Unconditional Security and the Future of Data Privacy

 

Riddhiman Das discusses what got him interested in privacy, what factors are necessary for a truly private world, and where these technologies can be found.

To learn more about TripleBlind’s technology, you can access our whitepaper.

Begin Video Transcript:

What got you interested in privacy?

As more and more of our information is stored and transacted online, we’ve seen that the existing approaches to ensuring privacy fall really short of best practices and the regulations that govern our data.

I wanted to find a way to protect our data without limiting its awesome potential to solve health, financial, and scientific applications. 

What do we need for this kind of data protection?

The state of the art crypto-systems that we use today like RSA rely on conditional security, because what they really depend on for their security is the fact that large numbers are difficult to determine if they are prime. That’s called prime factorization. 

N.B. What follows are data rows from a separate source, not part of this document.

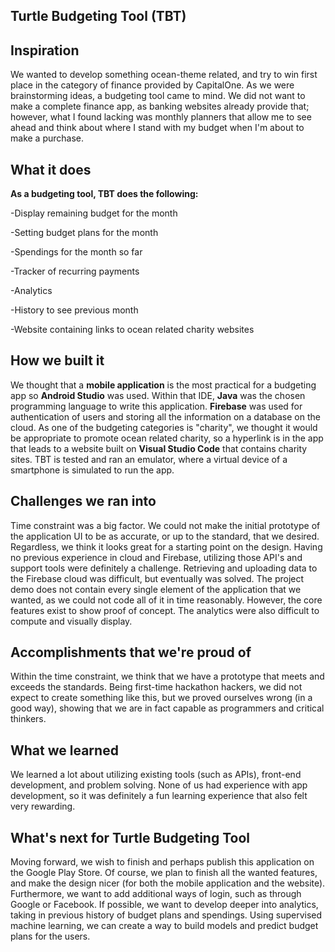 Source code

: ## Turtle Budgeting Tool (TBT)

## Inspiration
We wanted to develop something ocean-theme related, and try to win first place in the category of finance provided by CapitalOne. As we were brainstorming ideas, a budgeting tool came to mind. We did not want to make a complete finance app, as banking websites already provide that; however, what I found lacking was monthly planners that allow me to see ahead and think about where I stand with my budget when I'm about to make a purchase.

## What it does
**As a budgeting tool, TBT does the following:**

-Display remaining budget for the month

-Setting budget plans for the month

-Spendings for the month so far

-Tracker of recurring payments

-Analytics

-History to see previous month

-Website containing links to ocean related charity websites

## How we built it
We thought that a **mobile application** is the most practical for a budgeting app so **Android Studio** was used. Within that IDE, **Java** was the chosen programming language to write this application. **Firebase** was used for authentication of users and storing all the information on a database on the cloud. As one of the budgeting categories is "charity", we thought it would be appropriate to promote ocean related charity, so a hyperlink is in the app that leads to a website built on **Visual Studio Code** that contains charity sites. TBT is tested and ran an emulator, where a virtual device of a smartphone is simulated to run the app.

## Challenges we ran into
Time constraint was a big factor. We could not make the initial prototype of the application UI to be as accurate, or up to the standard, that we desired. Regardless, we think it looks great for a starting point on the design. Having no previous experience in cloud and Firebase, utilizing those API's and support tools were definitely a challenge. Retrieving and uploading data to the Firebase cloud was difficult, but eventually was solved. The project demo does not contain every single element of the application that we wanted, as we could not code all of it in time reasonably. However, the core features exist to show proof of concept. The analytics were also difficult to compute and visually display.

## Accomplishments that we're proud of
Within the time constraint, we think that we have a prototype that meets and exceeds the standards. Being first-time hackathon hackers, we did not expect to create something like this, but we proved ourselves wrong (in a good way), showing that we are in fact capable as programmers and critical thinkers.

## What we learned
We learned a lot about utilizing existing tools (such as APIs), front-end development, and problem solving. None of us had experience with app development, so it was definitely a fun learning experience that also felt very rewarding.

## What's next for Turtle Budgeting Tool
Moving forward, we wish to finish and perhaps publish this application on the Google Play Store. Of course, we plan to finish all the wanted features, and make the design nicer (for both the mobile application and the website). Furthermore, we want to add additional ways of login, such as through Google or Facebook. If possible, we want to develop deeper into analytics, taking in previous history of budget plans and spendings. Using supervised machine learning, we can create a way to build models and predict budget plans for the users.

Whereas crypto-systems that use information theoretic security (also known as Unconditional Security) are secure against adversaries with unlimited time and unlimited resources, which really are a far higher standard of security than any other existing approach. 

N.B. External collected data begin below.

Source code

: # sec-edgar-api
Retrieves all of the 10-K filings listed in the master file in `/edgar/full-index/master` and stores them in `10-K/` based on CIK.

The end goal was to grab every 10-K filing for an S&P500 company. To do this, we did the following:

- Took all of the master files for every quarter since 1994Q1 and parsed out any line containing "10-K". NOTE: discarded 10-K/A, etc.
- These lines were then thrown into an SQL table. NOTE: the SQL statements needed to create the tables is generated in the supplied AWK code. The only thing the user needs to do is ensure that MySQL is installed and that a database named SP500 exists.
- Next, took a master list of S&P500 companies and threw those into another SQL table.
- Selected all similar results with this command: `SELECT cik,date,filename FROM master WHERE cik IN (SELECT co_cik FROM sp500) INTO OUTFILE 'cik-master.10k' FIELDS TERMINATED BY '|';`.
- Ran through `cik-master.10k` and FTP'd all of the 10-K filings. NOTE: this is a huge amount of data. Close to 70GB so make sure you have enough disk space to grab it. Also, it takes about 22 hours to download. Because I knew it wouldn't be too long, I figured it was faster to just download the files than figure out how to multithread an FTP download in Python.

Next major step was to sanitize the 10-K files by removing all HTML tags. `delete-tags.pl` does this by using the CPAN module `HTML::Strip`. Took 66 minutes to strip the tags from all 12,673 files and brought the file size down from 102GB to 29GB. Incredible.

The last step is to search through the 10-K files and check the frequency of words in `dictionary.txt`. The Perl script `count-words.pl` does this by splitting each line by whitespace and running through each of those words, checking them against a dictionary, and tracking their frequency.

Safe against “unlimited time and compute resources,” are we talking about science fiction?

A few years ago this was science fiction, but today this technology is available and is practical. Our technology at TripleBlind is built on many years of solid technology that have been secure however impractical for a long time. 

Part of our innovations are to make it practical at scale for any type of data, for any type of algorithm. 

Best of all our process does not restrict the collective ability to harness the positive impact of a global data ecosystem.